##### Import package

In [1]:
import re
import pandas as pd
from Bio.Seq import Seq
from liftover import get_lifter
# from concurrent.futures import ThreadPoolExecutor

In [2]:
def _liftover_to_hg19(chrom, pos):
    converter = get_lifter('hg38', 'hg19')
    result = converter.query(chrom, pos)
    if result:
        return result[0]
    else:
        return None
    
def anno_vars_id(row):
    variant_id = f'{row["CHROM"]}:{row["POS_hg19"]}-{row["REF"]}-{row["ALT"]}'
    return variant_id

def anno_hg19_pos(row):
    converted = _liftover_to_hg19(row['CHROM'], row['POS_hg38'])
    return converted[1]

def remove_dot_ver(x):
    if x == '.':
        pass
    else:
        return re.match(r'[a-zA-Z_]+\d+', x).group()
    
def remove_non_canon(x):
    if x in enst_set:
        return True
    else:
        pass

def create_refalt(row, nt):
    if row['Strand'] == '+':
        return row[nt]
    elif row['Strand'] == '-':
        return str(Seq(row[nt]).complement())
    else:
        pass

In [3]:
canonlist = '/Github/Projects/DeNovo/data/CanonicalTranscripts_COMP/CanonicalTranscripts.exoncount.tsv'
refseq = '/work/CanonicalTrasncripts/gencode.v43lift37.metadata.RefSeq.gz'

df_canon = pd.read_table(canonlist, header=0)
df_canon = df_canon[(df_canon['ENST'] != 'ENST00000649912')
                    & (df_canon['ENST'] != 'ENST00000609375')]
df_enst = df_canon.drop_duplicates(subset='ENST')
enst_set = set(df_enst['ENST'])
df_refseq = pd.read_table(refseq, header=None, 
                          names=['ENST_refseq', 'RefSeq_RNA', 'RefSeq_Pro'])
df_refseq.fillna(value='.', inplace=True)

df_refseq['ENST_refseq'] = df_refseq['ENST_refseq'].apply(remove_dot_ver)
df_refseq['RefSeq_RNA'] = df_refseq['RefSeq_RNA'].apply(remove_dot_ver)
df_refseq['RefSeq_Pro'] = df_refseq['RefSeq_Pro'].apply(remove_dot_ver)

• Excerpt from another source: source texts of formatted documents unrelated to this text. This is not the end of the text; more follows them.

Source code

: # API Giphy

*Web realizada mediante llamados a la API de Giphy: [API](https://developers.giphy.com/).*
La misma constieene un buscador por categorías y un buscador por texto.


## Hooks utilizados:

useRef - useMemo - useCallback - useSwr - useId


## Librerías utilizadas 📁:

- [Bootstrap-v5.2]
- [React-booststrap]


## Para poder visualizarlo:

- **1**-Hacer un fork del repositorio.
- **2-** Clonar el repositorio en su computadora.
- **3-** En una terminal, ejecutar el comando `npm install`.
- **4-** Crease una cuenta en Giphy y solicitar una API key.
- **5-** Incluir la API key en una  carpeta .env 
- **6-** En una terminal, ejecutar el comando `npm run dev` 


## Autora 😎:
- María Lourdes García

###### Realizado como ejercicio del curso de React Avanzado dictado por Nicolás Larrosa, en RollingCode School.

df_refseq['is_Canonical'] =  df_refseq['ENST_refseq'].apply(remove_non_canon)
df_refseq_canon = df_refseq[df_refseq['is_Canonical'] == True].copy()

##### Generate VCF

In [4]:
# Loading HGMD splicing variants list (tsv)
hgmd_file = '/Github/MyProjects/DeNovo/data/ValidationData/Positive/allmut.trim.colfixed.maf0.tsv.txt'
df = pd.read_table(hgmd_file, header=0)

# Pre-processing
df = df.dropna(subset=['startCoord'])
df['startCoord'] = df['startCoord'].astype(int)
df['refseq'] = df['refseq'].apply(remove_dot_ver)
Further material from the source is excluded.